[DESCRIPTION OF THE TASK] Every line in the records below that holds the word "Retrieved" is to be copied.

===== SOURCE DATA

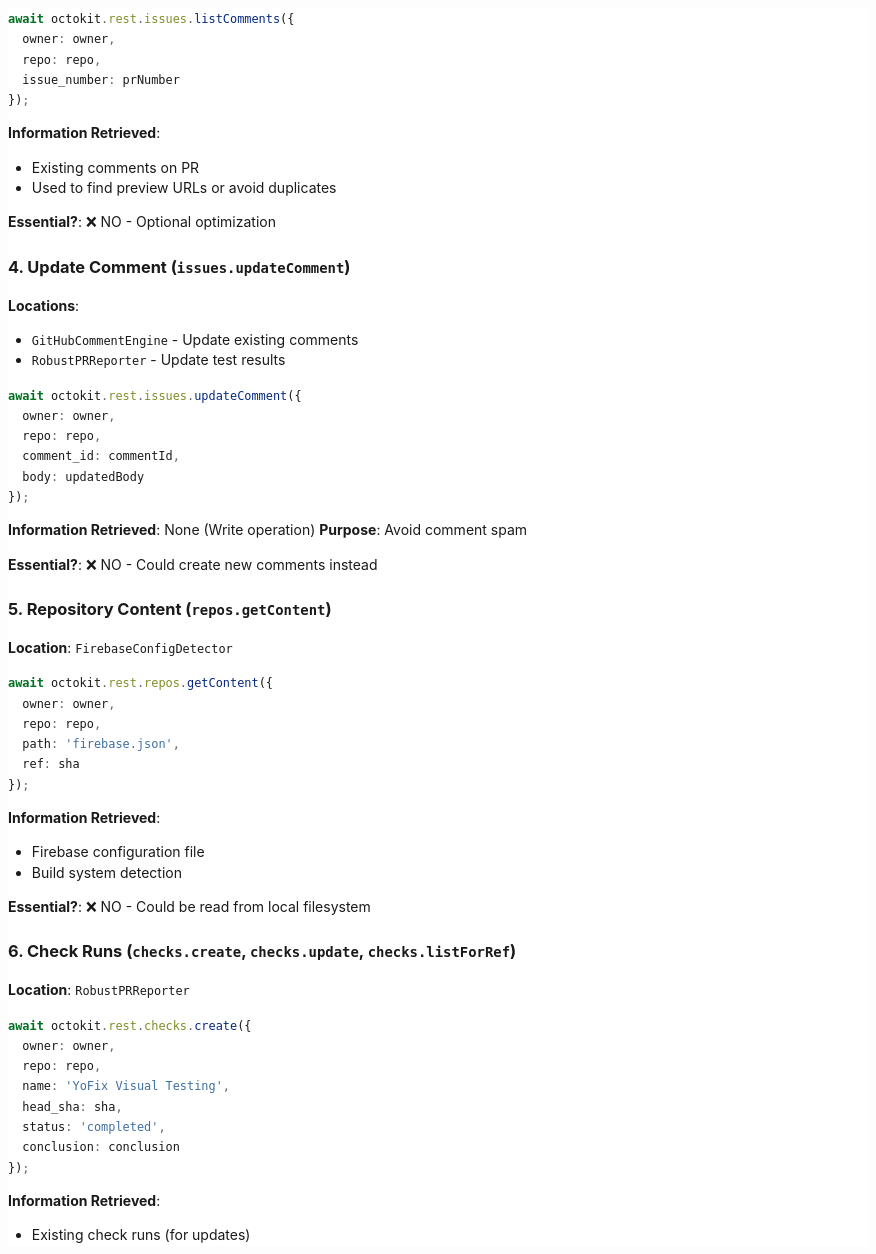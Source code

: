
 ```typescript
await octokit.rest.issues.listComments({
  owner: owner,
  repo: repo,
  issue_number: prNumber
});
```
**Information Retrieved**:
- Existing comments on PR
- Used to find preview URLs or avoid duplicates

**Essential?**: ❌ NO - Optional optimization

### 4. Update Comment (`issues.updateComment`)
**Locations**:
- `GitHubCommentEngine` - Update existing comments
- `RobustPRReporter` - Update test results

```typescript
await octokit.rest.issues.updateComment({
  owner: owner,
  repo: repo,
  comment_id: commentId,
  body: updatedBody
});
```
**Information Retrieved**: None (Write operation)
**Purpose**: Avoid comment spam

**Essential?**: ❌ NO - Could create new comments instead

### 5. Repository Content (`repos.getContent`)
**Location**: `FirebaseConfigDetector`
```typescript
await octokit.rest.repos.getContent({
  owner: owner,
  repo: repo,
  path: 'firebase.json',
  ref: sha
});
```
**Information Retrieved**:
- Firebase configuration file
- Build system detection

**Essential?**: ❌ NO - Could be read from local filesystem

### 6. Check Runs (`checks.create`, `checks.update`, `checks.listForRef`)
**Location**: `RobustPRReporter`
```typescript
await octokit.rest.checks.create({
  owner: owner,
  repo: repo,
  name: 'YoFix Visual Testing',
  head_sha: sha,
  status: 'completed',
  conclusion: conclusion
});
```
**Information Retrieved**: 
- Existing check runs (for updates)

==========

[WRITTEN SOLUTION]
**Information Retrieved**:
**Information Retrieved**: None (Write operation)
**Information Retrieved**:
**Information Retrieved**: 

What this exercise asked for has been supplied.